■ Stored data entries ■
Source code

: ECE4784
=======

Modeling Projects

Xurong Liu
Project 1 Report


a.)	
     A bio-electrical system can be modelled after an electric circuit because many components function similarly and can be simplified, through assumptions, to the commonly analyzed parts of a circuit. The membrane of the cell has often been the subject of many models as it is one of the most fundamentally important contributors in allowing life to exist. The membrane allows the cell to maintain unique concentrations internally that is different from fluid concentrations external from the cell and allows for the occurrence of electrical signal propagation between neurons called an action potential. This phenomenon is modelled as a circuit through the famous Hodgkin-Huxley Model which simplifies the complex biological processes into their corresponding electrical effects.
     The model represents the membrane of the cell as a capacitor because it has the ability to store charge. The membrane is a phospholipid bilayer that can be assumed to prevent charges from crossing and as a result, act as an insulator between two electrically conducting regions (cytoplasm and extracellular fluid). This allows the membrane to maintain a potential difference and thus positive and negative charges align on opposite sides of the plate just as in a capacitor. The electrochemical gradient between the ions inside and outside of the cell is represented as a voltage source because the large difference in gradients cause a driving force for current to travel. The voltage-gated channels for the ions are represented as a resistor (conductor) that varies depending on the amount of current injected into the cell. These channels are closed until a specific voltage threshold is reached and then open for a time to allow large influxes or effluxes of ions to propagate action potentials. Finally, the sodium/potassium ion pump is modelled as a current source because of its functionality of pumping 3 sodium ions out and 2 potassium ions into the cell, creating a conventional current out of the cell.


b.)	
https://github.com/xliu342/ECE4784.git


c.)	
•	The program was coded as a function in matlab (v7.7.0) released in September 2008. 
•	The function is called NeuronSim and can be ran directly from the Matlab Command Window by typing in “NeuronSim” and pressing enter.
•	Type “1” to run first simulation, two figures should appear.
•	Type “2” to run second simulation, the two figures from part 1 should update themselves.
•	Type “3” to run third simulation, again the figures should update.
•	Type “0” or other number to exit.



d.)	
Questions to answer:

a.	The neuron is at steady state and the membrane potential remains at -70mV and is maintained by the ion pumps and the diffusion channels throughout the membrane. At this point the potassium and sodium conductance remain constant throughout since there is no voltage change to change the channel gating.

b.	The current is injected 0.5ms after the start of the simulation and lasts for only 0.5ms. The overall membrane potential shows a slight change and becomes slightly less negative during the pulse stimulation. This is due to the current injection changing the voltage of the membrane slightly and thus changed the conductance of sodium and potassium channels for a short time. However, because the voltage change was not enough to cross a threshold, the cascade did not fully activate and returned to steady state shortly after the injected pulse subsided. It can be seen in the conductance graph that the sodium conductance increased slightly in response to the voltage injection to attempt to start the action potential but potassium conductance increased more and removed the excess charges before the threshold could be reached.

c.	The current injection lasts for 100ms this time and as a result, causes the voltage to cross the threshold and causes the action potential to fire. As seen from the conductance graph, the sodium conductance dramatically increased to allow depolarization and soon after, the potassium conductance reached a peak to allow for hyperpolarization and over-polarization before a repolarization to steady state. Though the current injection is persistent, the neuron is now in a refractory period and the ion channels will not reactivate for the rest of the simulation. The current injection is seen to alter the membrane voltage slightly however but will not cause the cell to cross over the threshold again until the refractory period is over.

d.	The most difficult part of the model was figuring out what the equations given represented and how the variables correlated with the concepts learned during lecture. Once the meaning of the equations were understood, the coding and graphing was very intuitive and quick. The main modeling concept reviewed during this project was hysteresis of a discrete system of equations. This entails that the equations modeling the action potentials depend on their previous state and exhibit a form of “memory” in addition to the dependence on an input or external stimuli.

■ PROBLEM DESCRIPTION ■
The result should be every line that contains "update", copied from the entries.

■ PROBLEM SOLUTION ■
•	Type “2” to run second simulation, the two figures from part 1 should update themselves.
•	Type “3” to run third simulation, again the figures should update.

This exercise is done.